Hallo Peter,
Mich verblüfft die überaschende „Fürsorge“ unseres Väterchens
Staat ausgerechnet in dieser Sache.
In der heutigen Form stammt die gesetzliche Unfallversicherung aus dem Jahr 1935, also von einem Gesetzgeber mit besonders allumfassender Fürsorge, der seinen Schäfchen nur sehr ungern irgendwelche privaten Freiräume ließ.
Die Idee, dass hier Leute „zu ihrem Glück gezwungen“ werden, ist hier wie bei der Gebäudebrandversicherung daraus geboren, dass die Wahrscheinlichkeit eines Schadens sehr gering ist und der Umfang des Schadens (etwa im Fall lebenslänglicher Invalidität infolge Querschnittslähmung) im Zweifelsfall sehr groß sein kann: So dass ein einheitliches Umlagesystem mit sehr überschaubaren Beiträgen die Leistungen in heftigeren Fällen „solidarisch“ tragen kann. Ich kann mir vorstellen, dass die gesetzliche Unfallversicherung auch deswegen nicht im Visier der aktuellen Entstaatlichungsvisionäre ist, weil private Versicherer sich nicht so sehr darum reißen, etwas auf die Beine zu stellen, was ein so gutes Verhältnis von Beiträgen zu Leistungen bieten kann. Bei den kleinen Unternehmen im Bau- und Baunebengewerbe, mit denen ich zu tun hatte, waren die Inhaber alle freiwillig in der BG versichert.
Was passiert denn, wenn ich nichts melde, obwohl mein Bruder
und mein Sohn (kostenlos) mitarbeiten? (Abgesehen vom evtl.

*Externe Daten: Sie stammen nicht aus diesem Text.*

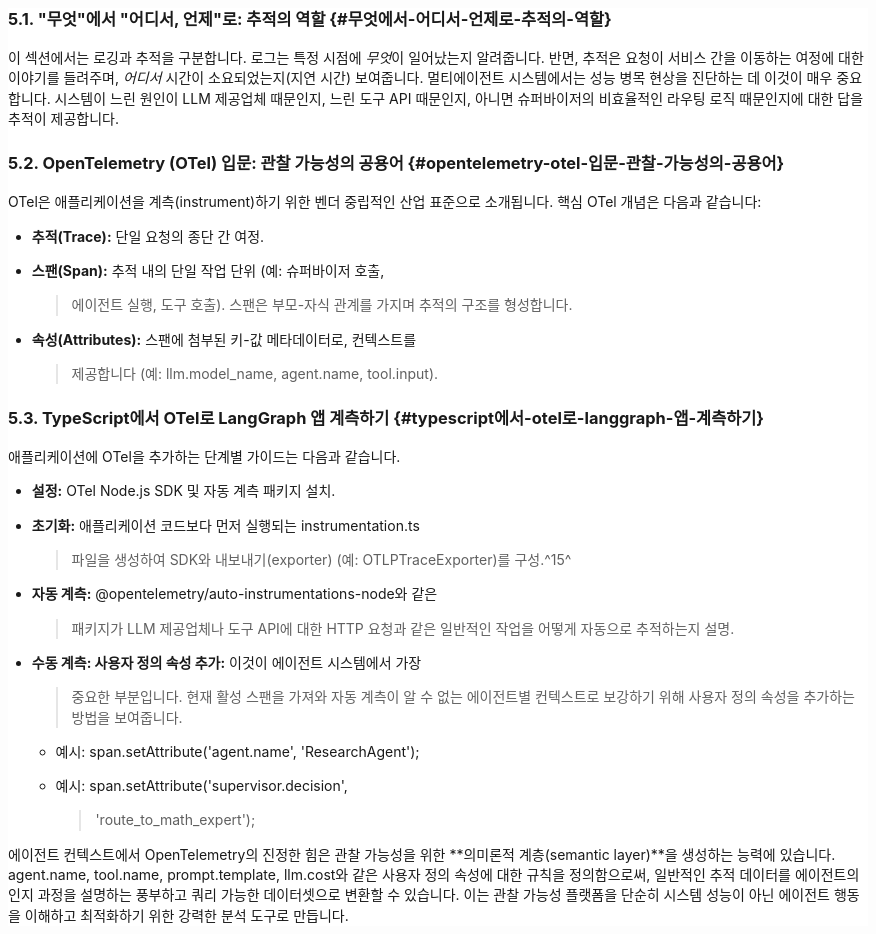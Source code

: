 ### **5.1. \"무엇\"에서 \"어디서, 언제\"로: 추적의 역할** {#무엇에서-어디서-언제로-추적의-역할}

이 섹션에서는 로깅과 추적을 구분합니다. 로그는 특정 시점에 *무엇*이
일어났는지 알려줍니다. 반면, 추적은 요청이 서비스 간을 이동하는 여정에
대한 이야기를 들려주며, *어디서* 시간이 소요되었는지(지연 시간)
보여줍니다. 멀티에이전트 시스템에서는 성능 병목 현상을 진단하는 데
이것이 매우 중요합니다. 시스템이 느린 원인이 LLM 제공업체 때문인지, 느린
도구 API 때문인지, 아니면 슈퍼바이저의 비효율적인 라우팅 로직 때문인지에
대한 답을 추적이 제공합니다.

### **5.2. OpenTelemetry (OTel) 입문: 관찰 가능성의 공용어** {#opentelemetry-otel-입문-관찰-가능성의-공용어}

OTel은 애플리케이션을 계측(instrument)하기 위한 벤더 중립적인 산업
표준으로 소개됩니다. 핵심 OTel 개념은 다음과 같습니다:

- **추적(Trace):** 단일 요청의 종단 간 여정.

- **스팬(Span):** 추적 내의 단일 작업 단위 (예: 슈퍼바이저 호출,
  > 에이전트 실행, 도구 호출). 스팬은 부모-자식 관계를 가지며 추적의
  > 구조를 형성합니다.

- **속성(Attributes):** 스팬에 첨부된 키-값 메타데이터로, 컨텍스트를
  > 제공합니다 (예: llm.model_name, agent.name, tool.input).

### **5.3. TypeScript에서 OTel로 LangGraph 앱 계측하기** {#typescript에서-otel로-langgraph-앱-계측하기}

애플리케이션에 OTel을 추가하는 단계별 가이드는 다음과 같습니다.

- **설정:** OTel Node.js SDK 및 자동 계측 패키지 설치.

- **초기화:** 애플리케이션 코드보다 먼저 실행되는 instrumentation.ts
  > 파일을 생성하여 SDK와 내보내기(exporter) (예: OTLPTraceExporter)를
  > 구성.^15^

- **자동 계측:** @opentelemetry/auto-instrumentations-node와 같은
  > 패키지가 LLM 제공업체나 도구 API에 대한 HTTP 요청과 같은 일반적인
  > 작업을 어떻게 자동으로 추적하는지 설명.

- **수동 계측: 사용자 정의 속성 추가:** 이것이 에이전트 시스템에서 가장
  > 중요한 부분입니다. 현재 활성 스팬을 가져와 자동 계측이 알 수 없는
  > 에이전트별 컨텍스트로 보강하기 위해 사용자 정의 속성을 추가하는
  > 방법을 보여줍니다.

  - 예시: span.setAttribute(\'agent.name\', \'ResearchAgent\');

  - 예시: span.setAttribute(\'supervisor.decision\',
    > \'route_to_math_expert\');

에이전트 컨텍스트에서 OpenTelemetry의 진정한 힘은 관찰 가능성을 위한
\*\*의미론적 계층(semantic layer)\*\*을 생성하는 능력에 있습니다.
agent.name, tool.name, prompt.template, llm.cost와 같은 사용자 정의
속성에 대한 규칙을 정의함으로써, 일반적인 추적 데이터를 에이전트의 인지
과정을 설명하는 풍부하고 쿼리 가능한 데이터셋으로 변환할 수 있습니다.
이는 관찰 가능성 플랫폼을 단순히 시스템 성능이 아닌 에이전트 행동을
이해하고 최적화하기 위한 강력한 분석 도구로 만듭니다.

fehlendenden Versicherungsschutz, falls tatsächlich etwas
passiert.)
Das kann, falls es dem Versicherungsträger bekannt wird, als Ordnungswidrigkeit mit einer Geldbuße „bis zu“ 10.000 € geahndet werden - § 209 SGB VII. Ob und in welchem Umfang bei derlei privaten Vorhaben Kontrollen vor Ort stattfinden, ist mir nicht bekannt. Im Fall des Falles ist man aber ziemlich reingehängt, weil die Berufsgenossenschaft als Körperschaft des öffentlichen Rechts bei Ordnungswidrigkeiten in eigener Sache - also ohne administrativen Rattenschwanz und ziemlich tough - tätig werden kann.
Nanu? Wenn mir oder meiner Frau etwas zustößt, zahlt
normalerweise die Krankenversicherung. Im Falle eines Unfalls
für mich auch die Unfallversicherung. - Und wenn wir im
eigenen Haus etwas umbauen, soll das plötzlich nicht gelten?
Bei den gesetzlichen KVn sind Arbeitsunfälle nicht abgedeckt. Wie das genau bei den privaten aussieht, weiß ich nicht. Auch bei der privaten Unfallversicherung lohnt es sich sicherlich, die Police daraufhin abzuklopfen - die Struktur des Risikos, geringe Wahrscheinlichkeit aber möglicherweise großes Volumen, spricht dafür.
Ich repariere doch oft was im Haus. Da bin ich dann nie
versichert?
Ohne Goldwaage meine ich zu wissen, dass die Abgrenzung des Arbeitsunfalles vom alltäglichen Unfallrisiko mit der Abgrenzung des genehmigungspflichtigen Bauvorhabens zusammenfällt. Aber sicher bin ich in diesem Punkt nicht.
Trotz der Formulare wünsch ich viel Spaß auf der Baustelle!